• [Task prompt]: Since the pictures are not wanted, reproduce only the rest of the records, exactly as given.

• [Records for the task]:
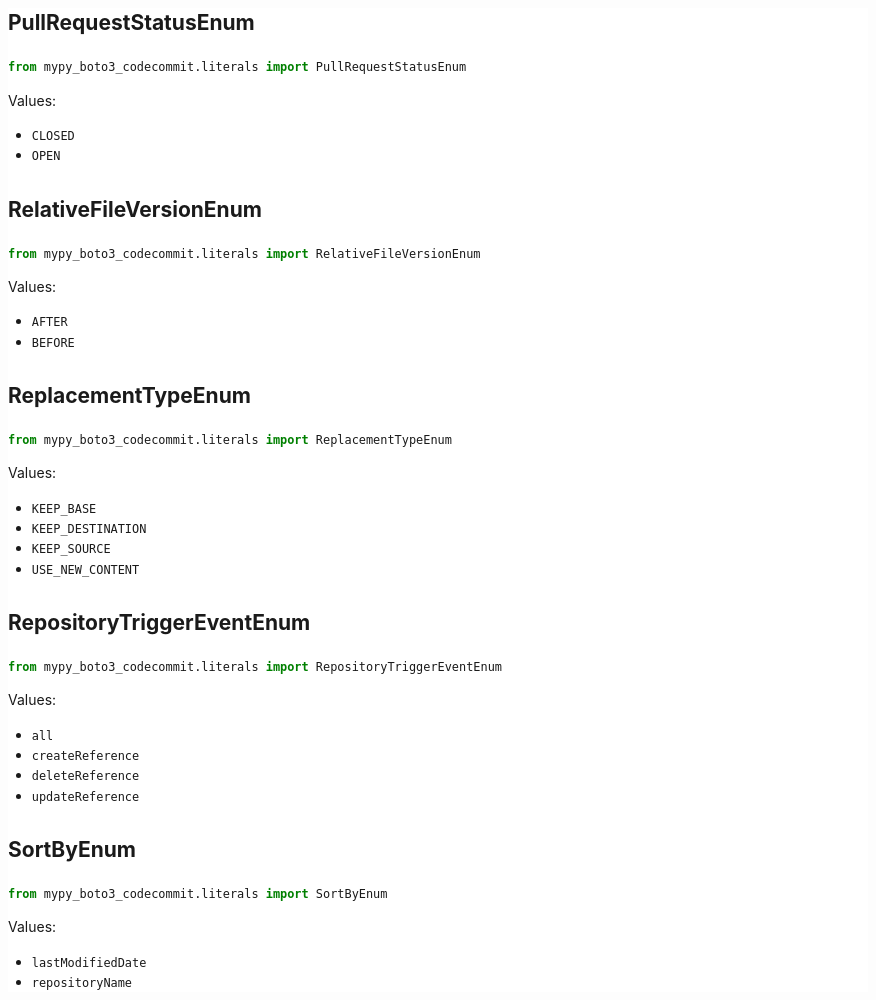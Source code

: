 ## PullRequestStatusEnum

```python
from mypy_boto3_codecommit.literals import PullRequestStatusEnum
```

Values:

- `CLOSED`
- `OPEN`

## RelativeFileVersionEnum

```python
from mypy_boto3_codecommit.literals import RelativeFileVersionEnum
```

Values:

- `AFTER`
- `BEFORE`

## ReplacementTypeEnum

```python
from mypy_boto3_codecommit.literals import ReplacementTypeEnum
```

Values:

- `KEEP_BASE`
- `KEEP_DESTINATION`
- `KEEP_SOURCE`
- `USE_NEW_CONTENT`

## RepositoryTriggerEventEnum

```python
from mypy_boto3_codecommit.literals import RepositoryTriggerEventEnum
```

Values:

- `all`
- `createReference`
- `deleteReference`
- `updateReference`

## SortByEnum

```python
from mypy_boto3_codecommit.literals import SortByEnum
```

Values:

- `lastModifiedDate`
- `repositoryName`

• [Response for this exercise]:
Source code

: ## PullRequestStatusEnum

```python
from mypy_boto3_codecommit.literals import PullRequestStatusEnum
```

Values:

- `CLOSED`
- `OPEN`

## RelativeFileVersionEnum

```python
from mypy_boto3_codecommit.literals import RelativeFileVersionEnum
```

Values:

- `AFTER`
- `BEFORE`

## ReplacementTypeEnum

```python
from mypy_boto3_codecommit.literals import ReplacementTypeEnum
```

Values:

- `KEEP_BASE`
- `KEEP_DESTINATION`
- `KEEP_SOURCE`
- `USE_NEW_CONTENT`

## RepositoryTriggerEventEnum

```python
from mypy_boto3_codecommit.literals import RepositoryTriggerEventEnum
```

Values:

- `all`
- `createReference`
- `deleteReference`
- `updateReference`

## SortByEnum

```python
from mypy_boto3_codecommit.literals import SortByEnum
```

Values:

- `lastModifiedDate`
- `repositoryName`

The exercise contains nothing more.